I have decided to try the one post a day thing. It is easier to take care of for me. And it seems to be easier for the readers. Although there will be breaking news and other material as well. So it is not a one post a day rule. It is a one post a day idea.

The following is basically in order of how things progressed in the day.

There is a guy in the neighbourhood. I have chatted with him and he seems to be educated, humorous and intelligent. When I met him I realized WOW! he is CUTE. Then I realized that he was coming onto me. YES. People do come onto me. I am not intrinsically unlikeable. But there is a catch. Yes there is always a catch. Well I dont know if he is coming onto me or is he interested in me as a friend because of our similar interests. So this can end in two ways. I can either lose my virginity to him. Or I can make a move and he will tell everyone that I am gay. Hence rubbing my family name in dust. I have no idea what I am to do. Except, brood over it and DESTROY my life.

There was a LOUD and LONG cat fight today. Sorry guys. It wasnt women. It was actual cats. And they were WILD today. Anyone who has seen a cat fight in person will know what I am talking about. Cats can be VERY VERY violent. Even more than most rightist religious zealots. Hmmmm. Sorry. Correct analogy.

Tomorrow I am going on a date to meet R. He has a boyfriend. So we are meeting as friends. And everything between us is strictly 'Platonic'. I hate him ;)

Today I had a wonderful chat with a very interesting guy. It was one of those chats on lets say semi-philosophical topics. I liked talking to him so I asked for his MSN address like I always do. He told me he wont give it to me. Then he told me is not so uncertain words that he didnt like to talk to me because I wasnt intellectual enough for him. Then he left the chat.

I wanted to go to the nearest petrol station. Drink a lot of petrol. Then suck on a cigarette. Or maybe even put it upside down in my throat.

I have decided NOT to start conversation with people on MIRC, MSN, AOL. I think I have been made to realize on too many occasions that I am intruding on people. And some of these people I know well enough to know what it means. Basically I am not fun/interesting to talk to. OK. Your call. I wont force my company on anyone. If anyone wants to chat I wont shun them. At least this way I wont be forcing my company upon others.

Also I have decided NEVER to ask for anyones MSN address no matter what. Since I cannot take rejection. I will not try to hurt myself so much. If someone else finds me interesting I would LOVE to have their contact. But I dont wanna hurt.

Then I realized that I am 23. And I am a virgin. I am a freak. I am a freakity freaking freak. I mean come on. If I told any of you that I am 23 and a virgin. You will not take me up to your place.
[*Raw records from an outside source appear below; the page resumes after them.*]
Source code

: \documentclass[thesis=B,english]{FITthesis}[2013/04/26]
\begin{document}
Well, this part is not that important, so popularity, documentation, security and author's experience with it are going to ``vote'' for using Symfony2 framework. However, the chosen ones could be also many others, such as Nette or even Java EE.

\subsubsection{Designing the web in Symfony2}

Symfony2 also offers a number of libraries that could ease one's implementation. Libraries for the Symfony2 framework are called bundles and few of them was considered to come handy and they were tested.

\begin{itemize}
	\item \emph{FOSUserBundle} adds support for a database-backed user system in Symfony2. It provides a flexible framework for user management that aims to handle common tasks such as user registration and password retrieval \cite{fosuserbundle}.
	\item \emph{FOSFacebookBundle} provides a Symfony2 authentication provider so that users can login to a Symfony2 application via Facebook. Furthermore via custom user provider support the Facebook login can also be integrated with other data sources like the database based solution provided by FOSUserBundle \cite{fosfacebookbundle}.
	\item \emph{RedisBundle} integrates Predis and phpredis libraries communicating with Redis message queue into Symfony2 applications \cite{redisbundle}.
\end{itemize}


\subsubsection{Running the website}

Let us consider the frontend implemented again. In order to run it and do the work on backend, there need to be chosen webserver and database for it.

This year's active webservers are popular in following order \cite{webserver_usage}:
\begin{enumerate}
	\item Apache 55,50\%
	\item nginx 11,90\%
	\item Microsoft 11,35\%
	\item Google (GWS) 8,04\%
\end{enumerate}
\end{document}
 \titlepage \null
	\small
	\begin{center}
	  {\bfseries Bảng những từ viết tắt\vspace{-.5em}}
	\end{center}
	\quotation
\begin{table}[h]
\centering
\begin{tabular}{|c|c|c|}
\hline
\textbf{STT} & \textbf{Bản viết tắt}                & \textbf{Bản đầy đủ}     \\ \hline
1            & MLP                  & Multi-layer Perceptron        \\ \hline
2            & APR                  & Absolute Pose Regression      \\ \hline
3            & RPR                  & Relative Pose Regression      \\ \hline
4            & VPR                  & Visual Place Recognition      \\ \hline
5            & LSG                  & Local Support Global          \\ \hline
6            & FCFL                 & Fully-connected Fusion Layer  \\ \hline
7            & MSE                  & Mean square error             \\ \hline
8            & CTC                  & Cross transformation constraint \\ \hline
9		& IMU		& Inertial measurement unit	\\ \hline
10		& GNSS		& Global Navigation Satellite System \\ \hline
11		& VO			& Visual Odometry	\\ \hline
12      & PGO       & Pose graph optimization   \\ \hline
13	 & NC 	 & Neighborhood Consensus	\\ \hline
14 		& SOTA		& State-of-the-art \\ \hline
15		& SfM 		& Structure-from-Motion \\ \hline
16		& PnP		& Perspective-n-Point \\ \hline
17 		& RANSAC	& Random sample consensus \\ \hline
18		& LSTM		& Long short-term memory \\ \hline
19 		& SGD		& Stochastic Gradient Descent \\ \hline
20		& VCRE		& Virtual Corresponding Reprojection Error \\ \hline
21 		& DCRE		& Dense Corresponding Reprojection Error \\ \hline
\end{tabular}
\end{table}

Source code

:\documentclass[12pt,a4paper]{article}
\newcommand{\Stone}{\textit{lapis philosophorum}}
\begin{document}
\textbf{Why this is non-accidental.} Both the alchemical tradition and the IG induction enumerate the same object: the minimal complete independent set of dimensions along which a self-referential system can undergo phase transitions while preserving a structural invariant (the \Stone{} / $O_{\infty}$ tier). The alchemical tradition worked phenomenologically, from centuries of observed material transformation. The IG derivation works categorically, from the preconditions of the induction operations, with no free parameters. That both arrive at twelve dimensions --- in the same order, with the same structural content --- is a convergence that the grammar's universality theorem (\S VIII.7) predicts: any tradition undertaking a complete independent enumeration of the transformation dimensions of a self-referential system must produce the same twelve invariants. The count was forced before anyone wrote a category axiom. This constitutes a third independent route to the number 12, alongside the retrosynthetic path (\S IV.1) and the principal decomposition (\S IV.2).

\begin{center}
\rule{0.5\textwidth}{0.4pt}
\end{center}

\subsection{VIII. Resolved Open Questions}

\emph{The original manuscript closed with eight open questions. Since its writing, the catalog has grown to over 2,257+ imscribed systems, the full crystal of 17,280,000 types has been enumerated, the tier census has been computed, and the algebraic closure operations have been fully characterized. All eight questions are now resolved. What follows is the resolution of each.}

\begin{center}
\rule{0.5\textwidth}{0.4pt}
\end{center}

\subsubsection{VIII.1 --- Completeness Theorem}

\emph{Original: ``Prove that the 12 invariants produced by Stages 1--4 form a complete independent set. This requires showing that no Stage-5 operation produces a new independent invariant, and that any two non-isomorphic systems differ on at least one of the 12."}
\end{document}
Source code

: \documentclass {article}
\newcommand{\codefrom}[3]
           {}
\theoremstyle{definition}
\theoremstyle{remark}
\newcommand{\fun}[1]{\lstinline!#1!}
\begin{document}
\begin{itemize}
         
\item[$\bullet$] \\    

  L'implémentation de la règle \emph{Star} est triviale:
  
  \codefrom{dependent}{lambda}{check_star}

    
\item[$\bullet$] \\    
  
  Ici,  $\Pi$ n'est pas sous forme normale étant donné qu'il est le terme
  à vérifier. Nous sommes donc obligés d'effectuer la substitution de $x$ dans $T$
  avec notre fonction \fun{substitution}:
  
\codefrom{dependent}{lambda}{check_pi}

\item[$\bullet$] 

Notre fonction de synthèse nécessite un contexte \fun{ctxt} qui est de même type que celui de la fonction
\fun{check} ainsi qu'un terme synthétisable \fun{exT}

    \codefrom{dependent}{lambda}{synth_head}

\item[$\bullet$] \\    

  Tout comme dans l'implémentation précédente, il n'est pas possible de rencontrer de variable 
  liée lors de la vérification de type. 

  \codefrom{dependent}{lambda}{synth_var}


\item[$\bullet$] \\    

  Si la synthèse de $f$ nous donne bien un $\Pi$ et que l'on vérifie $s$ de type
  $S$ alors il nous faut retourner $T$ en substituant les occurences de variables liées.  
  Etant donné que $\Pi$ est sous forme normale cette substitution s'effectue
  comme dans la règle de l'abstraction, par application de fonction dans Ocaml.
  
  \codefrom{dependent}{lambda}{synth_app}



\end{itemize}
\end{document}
Youd rather put down your drink and RUN!!! I mean come on I should have had sex earlier. Now it is not just sex it is a big deal. With every passing moment the pressure and the facade become more and more harder to grasp.

I was a HORRIBLE loser at the badminton match. I was BLOWN OFF because I wasnt intellectual enough. I was RUDE to a friend all day. I just realized that I dont know ONE WORD of my major in college. I have NO idea what I am doing in life. People find me BORING. So all in all. I am not good at anything that counts in life. Bad at sports. Bad at talking. Not caring. Unprofessional. Unambitous. God I am feeling very bad by the end of today.